Dataset records Block Start
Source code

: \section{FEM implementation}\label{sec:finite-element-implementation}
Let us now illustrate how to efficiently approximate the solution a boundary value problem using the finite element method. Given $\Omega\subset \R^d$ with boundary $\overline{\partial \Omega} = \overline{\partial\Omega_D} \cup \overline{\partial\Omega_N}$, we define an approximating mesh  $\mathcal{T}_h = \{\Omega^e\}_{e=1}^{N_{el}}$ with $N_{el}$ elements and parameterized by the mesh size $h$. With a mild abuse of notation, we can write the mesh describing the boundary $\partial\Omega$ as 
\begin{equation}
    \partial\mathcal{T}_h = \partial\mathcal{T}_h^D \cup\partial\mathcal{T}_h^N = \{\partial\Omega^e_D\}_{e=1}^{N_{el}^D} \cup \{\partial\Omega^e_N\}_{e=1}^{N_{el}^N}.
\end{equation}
Dataset records Block End
For the entries above, transcribe precisely the lines from the one with "Let us now illustrate" through the end, including both.

**Written answer:**
Let us now illustrate how to efficiently approximate the solution a boundary value problem using the finite element method. Given $\Omega\subset \R^d$ with boundary $\overline{\partial \Omega} = \overline{\partial\Omega_D} \cup \overline{\partial\Omega_N}$, we define an approximating mesh  $\mathcal{T}_h = \{\Omega^e\}_{e=1}^{N_{el}}$ with $N_{el}$ elements and parameterized by the mesh size $h$. With a mild abuse of notation, we can write the mesh describing the boundary $\partial\Omega$ as 
\begin{equation}
    \partial\mathcal{T}_h = \partial\mathcal{T}_h^D \cup\partial\mathcal{T}_h^N = \{\partial\Omega^e_D\}_{e=1}^{N_{el}^D} \cup \{\partial\Omega^e_N\}_{e=1}^{N_{el}^N}.
\end{equation}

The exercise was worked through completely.